Sometimes you don’t need the full workflow model — you just want the inputs, the outputs, or the steps. The gxformat2.normalize module provides focused accessors that extract individual pieces from any workflow representation, handling format detection, conversion, and normalization behind the scenes.

from gxformat2.normalize import inputs, outputs, steps

# From a file path, a raw dict, or any typed model
workflow_inputs = inputs("workflow.ga")
workflow_outputs = outputs(format2_dict)
all_steps = steps(normalized_native_workflow)

inputs() returns a list of WorkflowInputParameter models, outputs() returns WorkflowOutputParameter models, and steps() returns input parameters followed by NormalizedWorkflowStep models — the same objects you’d get from the full NormalizedFormat2 model, just without needing to build one yourself.

All three accept the same arguments:

from gxformat2.options import ConversionOptions

# With conversion options and expansion
opts = ConversionOptions(workflow_directory="/path/to/dir")
expanded_inputs = inputs(workflow_dict=wf, options=opts, expand=True)

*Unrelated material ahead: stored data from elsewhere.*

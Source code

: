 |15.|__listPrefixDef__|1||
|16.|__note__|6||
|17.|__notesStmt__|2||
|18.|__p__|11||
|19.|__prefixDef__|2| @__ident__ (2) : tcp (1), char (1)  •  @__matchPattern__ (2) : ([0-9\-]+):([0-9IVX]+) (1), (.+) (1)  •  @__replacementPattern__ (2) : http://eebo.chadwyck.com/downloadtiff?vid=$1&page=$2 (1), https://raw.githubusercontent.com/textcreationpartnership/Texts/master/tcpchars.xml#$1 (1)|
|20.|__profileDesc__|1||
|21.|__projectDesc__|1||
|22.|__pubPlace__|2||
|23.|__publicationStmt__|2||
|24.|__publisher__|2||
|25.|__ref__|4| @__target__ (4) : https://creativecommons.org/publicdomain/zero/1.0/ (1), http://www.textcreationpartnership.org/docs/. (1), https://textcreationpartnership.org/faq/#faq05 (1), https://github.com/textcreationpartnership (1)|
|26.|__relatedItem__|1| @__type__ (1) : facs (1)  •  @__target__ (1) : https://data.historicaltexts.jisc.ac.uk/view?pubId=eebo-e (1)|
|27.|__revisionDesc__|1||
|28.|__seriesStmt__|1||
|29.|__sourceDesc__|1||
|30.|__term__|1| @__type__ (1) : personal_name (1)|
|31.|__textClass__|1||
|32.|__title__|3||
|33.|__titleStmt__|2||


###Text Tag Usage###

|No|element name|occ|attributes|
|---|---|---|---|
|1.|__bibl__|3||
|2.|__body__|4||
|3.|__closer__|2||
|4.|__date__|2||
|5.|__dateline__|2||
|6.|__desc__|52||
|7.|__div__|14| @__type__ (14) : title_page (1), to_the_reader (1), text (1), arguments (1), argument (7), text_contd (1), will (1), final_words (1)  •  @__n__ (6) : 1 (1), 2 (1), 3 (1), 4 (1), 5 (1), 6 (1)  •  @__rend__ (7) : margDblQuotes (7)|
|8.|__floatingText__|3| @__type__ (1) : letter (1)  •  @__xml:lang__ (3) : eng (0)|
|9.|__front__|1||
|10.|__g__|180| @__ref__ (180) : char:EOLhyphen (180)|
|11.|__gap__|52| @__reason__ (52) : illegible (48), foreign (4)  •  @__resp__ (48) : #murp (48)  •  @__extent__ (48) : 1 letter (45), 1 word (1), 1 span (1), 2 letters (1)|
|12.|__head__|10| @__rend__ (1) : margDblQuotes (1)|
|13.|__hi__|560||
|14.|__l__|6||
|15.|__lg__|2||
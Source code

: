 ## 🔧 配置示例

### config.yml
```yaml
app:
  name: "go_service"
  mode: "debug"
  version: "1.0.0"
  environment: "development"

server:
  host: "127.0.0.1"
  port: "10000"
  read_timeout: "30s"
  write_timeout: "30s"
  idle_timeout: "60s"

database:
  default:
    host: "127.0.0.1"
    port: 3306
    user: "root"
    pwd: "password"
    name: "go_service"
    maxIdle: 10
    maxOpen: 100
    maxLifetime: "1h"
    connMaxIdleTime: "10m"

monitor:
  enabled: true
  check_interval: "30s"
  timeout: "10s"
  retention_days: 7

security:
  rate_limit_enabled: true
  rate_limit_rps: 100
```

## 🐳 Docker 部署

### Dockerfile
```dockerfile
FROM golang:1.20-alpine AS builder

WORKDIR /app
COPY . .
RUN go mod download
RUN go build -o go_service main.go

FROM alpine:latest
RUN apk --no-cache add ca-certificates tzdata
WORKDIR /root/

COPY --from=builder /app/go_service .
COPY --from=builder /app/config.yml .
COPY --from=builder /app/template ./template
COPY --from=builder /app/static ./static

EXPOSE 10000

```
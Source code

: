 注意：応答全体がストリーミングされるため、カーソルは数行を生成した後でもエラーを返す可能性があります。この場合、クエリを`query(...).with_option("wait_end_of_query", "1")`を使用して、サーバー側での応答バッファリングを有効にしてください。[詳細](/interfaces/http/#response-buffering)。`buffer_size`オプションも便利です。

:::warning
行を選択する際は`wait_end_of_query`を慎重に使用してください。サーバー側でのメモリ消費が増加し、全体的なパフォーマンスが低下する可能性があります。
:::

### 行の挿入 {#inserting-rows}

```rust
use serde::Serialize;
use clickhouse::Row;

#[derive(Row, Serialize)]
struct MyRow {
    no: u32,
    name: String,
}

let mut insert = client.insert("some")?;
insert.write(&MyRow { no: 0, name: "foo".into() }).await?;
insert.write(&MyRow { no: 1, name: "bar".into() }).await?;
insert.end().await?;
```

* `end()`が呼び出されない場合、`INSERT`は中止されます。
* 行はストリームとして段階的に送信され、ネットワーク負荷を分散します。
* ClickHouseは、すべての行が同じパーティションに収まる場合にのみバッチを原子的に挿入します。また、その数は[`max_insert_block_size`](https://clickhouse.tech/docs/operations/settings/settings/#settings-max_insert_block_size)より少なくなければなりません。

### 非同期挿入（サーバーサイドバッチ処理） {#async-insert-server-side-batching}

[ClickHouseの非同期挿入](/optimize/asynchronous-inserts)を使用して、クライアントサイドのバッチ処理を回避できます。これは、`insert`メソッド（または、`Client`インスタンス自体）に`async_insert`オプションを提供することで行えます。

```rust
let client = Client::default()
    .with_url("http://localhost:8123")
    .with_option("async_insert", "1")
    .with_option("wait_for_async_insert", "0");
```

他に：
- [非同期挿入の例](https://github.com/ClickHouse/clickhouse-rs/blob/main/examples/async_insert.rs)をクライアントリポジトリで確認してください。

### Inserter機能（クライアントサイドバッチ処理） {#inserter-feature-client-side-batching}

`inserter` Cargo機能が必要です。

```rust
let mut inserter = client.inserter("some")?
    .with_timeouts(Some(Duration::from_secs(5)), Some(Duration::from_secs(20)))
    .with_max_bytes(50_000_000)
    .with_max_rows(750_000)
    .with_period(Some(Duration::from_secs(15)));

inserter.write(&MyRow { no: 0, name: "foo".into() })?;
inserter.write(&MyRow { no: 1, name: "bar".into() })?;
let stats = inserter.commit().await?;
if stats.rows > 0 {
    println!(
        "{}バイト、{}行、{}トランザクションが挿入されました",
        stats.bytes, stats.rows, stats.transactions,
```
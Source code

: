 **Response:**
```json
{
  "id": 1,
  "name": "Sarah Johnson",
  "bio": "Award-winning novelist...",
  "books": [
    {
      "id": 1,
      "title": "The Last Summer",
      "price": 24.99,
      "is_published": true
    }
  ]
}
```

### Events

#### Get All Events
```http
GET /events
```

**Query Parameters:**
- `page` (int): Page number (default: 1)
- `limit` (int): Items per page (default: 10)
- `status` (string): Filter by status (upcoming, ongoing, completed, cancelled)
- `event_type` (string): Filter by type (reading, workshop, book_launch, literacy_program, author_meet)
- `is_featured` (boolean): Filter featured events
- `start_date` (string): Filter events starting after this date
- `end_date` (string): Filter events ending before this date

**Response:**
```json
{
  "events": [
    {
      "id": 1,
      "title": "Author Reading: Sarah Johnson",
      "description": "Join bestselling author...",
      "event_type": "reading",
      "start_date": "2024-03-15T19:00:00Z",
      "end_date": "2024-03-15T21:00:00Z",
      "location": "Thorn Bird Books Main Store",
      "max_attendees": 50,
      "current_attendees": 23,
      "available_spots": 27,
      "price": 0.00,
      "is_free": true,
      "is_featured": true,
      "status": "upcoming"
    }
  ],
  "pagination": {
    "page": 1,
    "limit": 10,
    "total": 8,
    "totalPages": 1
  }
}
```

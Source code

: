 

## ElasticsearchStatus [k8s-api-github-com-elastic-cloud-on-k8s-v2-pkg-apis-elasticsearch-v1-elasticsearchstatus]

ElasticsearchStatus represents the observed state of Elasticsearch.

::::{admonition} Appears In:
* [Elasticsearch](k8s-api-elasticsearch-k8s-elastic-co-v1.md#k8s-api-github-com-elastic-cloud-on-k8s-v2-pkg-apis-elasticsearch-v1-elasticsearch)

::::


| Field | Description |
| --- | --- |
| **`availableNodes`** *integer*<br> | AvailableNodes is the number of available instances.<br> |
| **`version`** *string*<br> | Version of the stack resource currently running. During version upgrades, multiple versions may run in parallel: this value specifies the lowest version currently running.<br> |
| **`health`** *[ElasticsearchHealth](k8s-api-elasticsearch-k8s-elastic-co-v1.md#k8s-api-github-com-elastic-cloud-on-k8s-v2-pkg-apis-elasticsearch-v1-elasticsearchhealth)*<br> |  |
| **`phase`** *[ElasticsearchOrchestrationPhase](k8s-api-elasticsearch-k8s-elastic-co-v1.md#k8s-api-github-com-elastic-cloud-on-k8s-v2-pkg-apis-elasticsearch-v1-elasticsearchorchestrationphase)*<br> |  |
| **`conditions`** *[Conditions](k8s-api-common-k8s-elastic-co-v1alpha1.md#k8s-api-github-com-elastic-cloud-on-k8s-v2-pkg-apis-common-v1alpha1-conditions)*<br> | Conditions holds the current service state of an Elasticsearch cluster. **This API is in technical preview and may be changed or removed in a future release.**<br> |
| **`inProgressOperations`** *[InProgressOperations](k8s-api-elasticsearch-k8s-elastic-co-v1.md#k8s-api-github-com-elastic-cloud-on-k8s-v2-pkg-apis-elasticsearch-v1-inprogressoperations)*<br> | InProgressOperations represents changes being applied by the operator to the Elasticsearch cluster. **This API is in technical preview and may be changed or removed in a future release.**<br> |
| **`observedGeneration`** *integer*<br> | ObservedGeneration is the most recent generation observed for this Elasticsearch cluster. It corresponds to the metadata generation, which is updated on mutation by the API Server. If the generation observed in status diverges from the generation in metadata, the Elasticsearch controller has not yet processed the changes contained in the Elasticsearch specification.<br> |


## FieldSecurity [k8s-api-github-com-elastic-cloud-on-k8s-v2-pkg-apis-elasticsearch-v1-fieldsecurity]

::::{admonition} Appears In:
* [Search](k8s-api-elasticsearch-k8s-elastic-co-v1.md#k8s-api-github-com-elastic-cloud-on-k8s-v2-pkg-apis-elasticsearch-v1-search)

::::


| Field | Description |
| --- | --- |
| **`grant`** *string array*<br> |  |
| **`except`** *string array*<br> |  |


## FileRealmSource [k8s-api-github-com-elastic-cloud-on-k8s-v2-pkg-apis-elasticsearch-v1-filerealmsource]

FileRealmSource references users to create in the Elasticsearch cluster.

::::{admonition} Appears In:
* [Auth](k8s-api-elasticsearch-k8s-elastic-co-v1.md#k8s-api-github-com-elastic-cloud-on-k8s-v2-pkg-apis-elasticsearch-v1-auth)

Dict-returning variants (deprecated)#

The older inputs_normalized(), outputs_normalized(), and steps_normalized() functions return the same data as plain dicts instead of typed models. These are retained for backward compatibility with tools like Planemo:

from gxformat2.normalize import inputs_normalized

# Returns list[dict] — each dict has "id", "type", "default", etc.
input_dicts = inputs_normalized(workflow_path="workflow.gxwf.yml")

New code should prefer the typed accessors above.